§ Requirement:
Below are records; how many of their lines contain "info"? Answer with only the number.
** Material for this task follows **
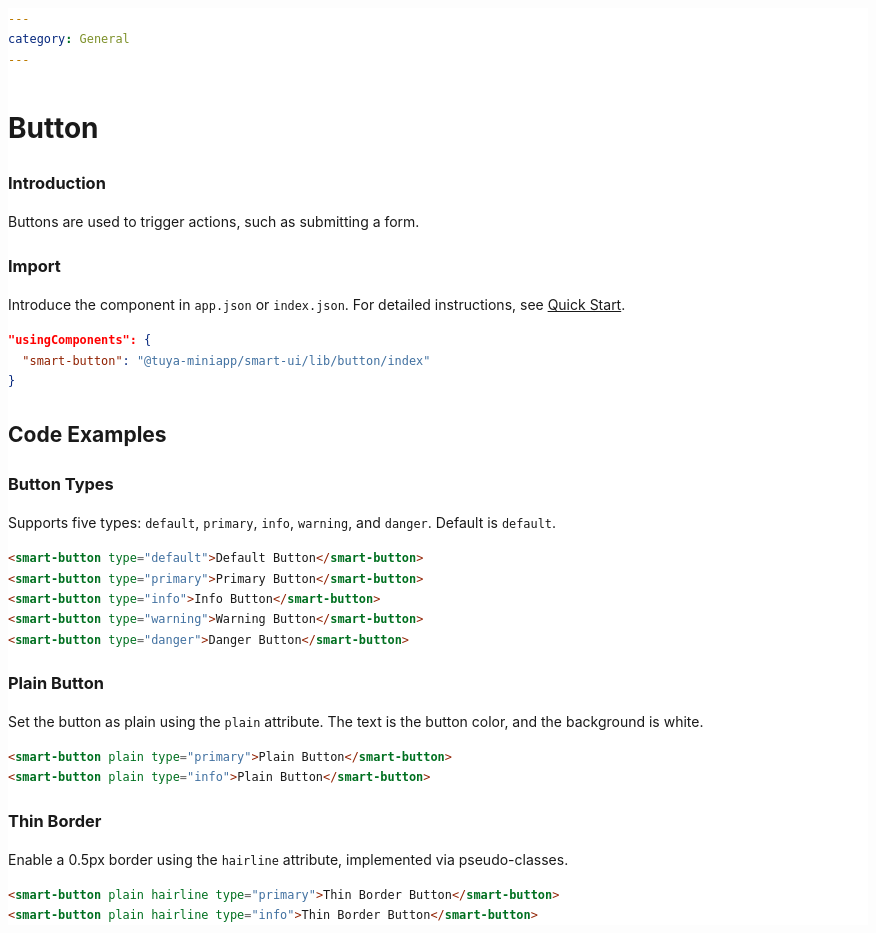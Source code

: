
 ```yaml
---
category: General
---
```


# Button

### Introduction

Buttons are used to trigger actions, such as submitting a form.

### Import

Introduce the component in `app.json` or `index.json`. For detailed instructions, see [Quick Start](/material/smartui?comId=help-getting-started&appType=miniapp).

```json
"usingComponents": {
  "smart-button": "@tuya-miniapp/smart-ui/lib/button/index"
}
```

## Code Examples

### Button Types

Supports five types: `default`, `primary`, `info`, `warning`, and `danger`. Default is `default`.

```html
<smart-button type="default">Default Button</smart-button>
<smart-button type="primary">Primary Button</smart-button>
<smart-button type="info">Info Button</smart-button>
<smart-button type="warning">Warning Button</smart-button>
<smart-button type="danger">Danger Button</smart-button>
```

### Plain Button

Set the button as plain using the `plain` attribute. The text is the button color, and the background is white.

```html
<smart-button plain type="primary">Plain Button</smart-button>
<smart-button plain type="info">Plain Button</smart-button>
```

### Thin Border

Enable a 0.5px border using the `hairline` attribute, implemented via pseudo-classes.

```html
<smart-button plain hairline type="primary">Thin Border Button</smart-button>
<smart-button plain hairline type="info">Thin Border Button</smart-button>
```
** End of Material for this task **
** Material for this task follows **
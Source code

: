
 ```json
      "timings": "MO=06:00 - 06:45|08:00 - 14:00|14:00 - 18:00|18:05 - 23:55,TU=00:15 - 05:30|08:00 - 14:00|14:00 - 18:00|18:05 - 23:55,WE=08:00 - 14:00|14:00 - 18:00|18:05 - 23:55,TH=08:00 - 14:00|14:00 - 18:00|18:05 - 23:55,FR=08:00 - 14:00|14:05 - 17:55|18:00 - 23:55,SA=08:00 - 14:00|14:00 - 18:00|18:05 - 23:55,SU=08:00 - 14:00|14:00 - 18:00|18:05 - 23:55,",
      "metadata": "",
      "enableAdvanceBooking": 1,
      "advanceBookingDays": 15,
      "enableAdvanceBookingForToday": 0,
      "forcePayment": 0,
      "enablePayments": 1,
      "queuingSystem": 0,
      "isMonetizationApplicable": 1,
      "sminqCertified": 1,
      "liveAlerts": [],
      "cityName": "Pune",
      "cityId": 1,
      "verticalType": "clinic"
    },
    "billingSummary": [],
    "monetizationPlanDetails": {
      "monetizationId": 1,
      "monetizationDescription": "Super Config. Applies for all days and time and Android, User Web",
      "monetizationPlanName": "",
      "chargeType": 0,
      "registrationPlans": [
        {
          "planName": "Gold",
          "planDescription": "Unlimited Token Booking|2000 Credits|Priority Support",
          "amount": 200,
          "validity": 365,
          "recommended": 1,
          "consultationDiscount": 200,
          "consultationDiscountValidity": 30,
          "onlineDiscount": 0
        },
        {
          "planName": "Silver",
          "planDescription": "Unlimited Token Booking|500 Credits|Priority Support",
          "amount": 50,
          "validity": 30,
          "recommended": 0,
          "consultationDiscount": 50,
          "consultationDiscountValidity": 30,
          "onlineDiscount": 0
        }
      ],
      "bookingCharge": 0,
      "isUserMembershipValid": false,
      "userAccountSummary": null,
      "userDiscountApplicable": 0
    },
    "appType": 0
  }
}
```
** End of Material for this task **
§ Answer to this exercise:
4